Korea - no disappointment from semiconductors
Korea is one of the better gauges of regional export strength in Asia, and the news over the Mayday holiday was pretty good. One of the things we have been worrying about has been a narrowly based (semiconductor-led) export decline. But though the Korean export figures for April fell 1.5% year-on-year, semiconductor sales were up 37% YoY against a rising base, and most of the disappointment seems to have been due to ship sales, which are lumpy by nature. We can put this down to noise.
There is also some better data on Korean inflation this morning. Headline inflation for April rose from 1.3% to 1.6% (consensus 1.5%) More could be in the pipeline, as these latest figures look to be based on a broad-based improvement in consumer discretionary spending items (clothing, furnishings, restaurants), rather than have anything to do with rising crude oil prices (utilities inflation dropped slightly, though transport did nudge a little higher).
We have had a low-conviction 25bp rate hike in our forecasts for the Bank of Korea for a while. Now, as we approach that quarter, it is no longer looking quite as silly as it did a few months ago. We'll stick with it, with firming conviction if the domestic data continues to run as it has this week.
Amidst a stream of not terribly exciting releases, Korea also releases its manufacturing PMI series today - as does the rest of the region. This includes the Caixin manufacturing PMI for China, which will arguably have the most market attention. Official PMIs earlier in the week were slightly higher, against expectations. We think these numbers, which stem from mainly smaller firms than the official series, could see a greater influence of deleveraging and trade tensions, so we see something lower than the consensus 50.9 as probable, though anything short of a catastrophic fall we will largely put down to seasonal factors.
Elsewhere, Indonesia's inflation for April will also likely edge higher to 3.5% YoY from 3.4%. We are expecting BI to raise rates 25bp later this quarter, and again in 4Q18. This inflation data will help solidify confidence in this call, and could provide a little support to the IDR, which has been struggling for most of the year (providing part of the explanation for rising inflation)
Global - Trump dominates the news still
Eurozone GDP for 1Q18 due today will provide no big shocks - we know most of the country data already, so the 0.4% consensus is basically an exercise in weighted averages and simple arithmetic. It will be weaker than US growth in the same quarter (0.6%QoQ), but stronger than that of the UK (0.1%). That puts it in line with currency performances. All regions have seen a slowdown in 1Q18 GDP. This is either poor statistical adjustment (US) or partly seasonal weather affected (EU, UK). In any event, it is historical and will arouse little interest in markets.

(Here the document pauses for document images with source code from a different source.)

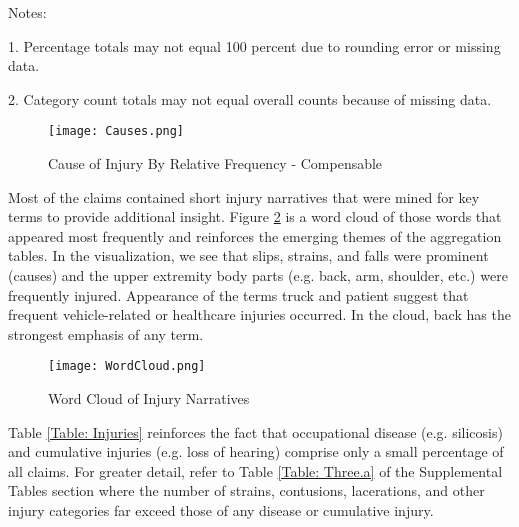 \documentclass[9pt, oneside]{article}   	%
\begin{document}
    \begin{tablenotes}
      \small
      Notes:\\
      \item 1. Percentage totals may not equal 100 percent due to rounding error or missing data.\\
      \item 2. Category count totals may not equal overall counts because of missing data.
    \end{tablenotes}




\begin{figure}[htp]
\caption{Cause of Injury By Relative Frequency - Compensable}
\hspace{0.1in}

\label{Fig: Causes}
\begin{center}
\texttt{[image: Causes.png]}
\end{center}

\end{figure}

\pagebreak




Most of the claims contained short injury narratives that were mined for key terms to provide additional insight. Figure \ref{Fig: WC} is a word cloud  of those words that appeared most frequently and reinforces the emerging themes of the aggregation tables. In the visualization, we see that slips, strains, and falls were prominent (causes) and the upper extremity body parts (e.g. back, arm, shoulder, etc.) were frequently injured. Appearance of the terms truck and patient suggest that frequent vehicle-related or healthcare injuries occurred. In the cloud, back has the strongest emphasis of any term.

\begin{figure}[!h]
\caption{Word Cloud of Injury Narratives}
\hspace{0.1in}

\label{Fig: WC}
\begin{center}
\texttt{[image: WordCloud.png]}
\end{center}

\end{figure}

\pagebreak

Table \ref{Table: Injuries} reinforces the fact that occupational disease (e.g. silicosis) and cumulative injuries (e.g. loss of hearing) comprise only a small percentage of all claims.  For greater detail, refer to Table \ref{Table: Three.a} of the Supplemental Tables section where the number of strains, contusions, lacerations, and other injury categories far exceed those of any disease or cumulative injury.
\end{document}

US President Donald Trump continues to draw media headlines, or at least, his administration does. Wilbur Ross is in the news today pouring cold water on suggestions that the Mnuchin-led expedition to China to discuss a trade solution to avoid all-out war will succeed. He notes that the US is poised to walk out of talks if they don't appear to be making quick progress (is this just Trump negotiation tactics? If so, presumably others are spotting the pattern by now, reducing its effectiveness...?)
We have also had more extensions (an additional one month) over the steel and aluminium tariffs. This has not pleased the Europeans, who see this as a means to tilt the trade playing field in favour of the US, rather than undo any natural tilt towards the EU. Cars are at the heart of the European bilateral surplus with the US. There is a reason European's don't buy US cars. It is nothing to do with trade unfairness or even price. We won't say anything more. We don't want angry emails.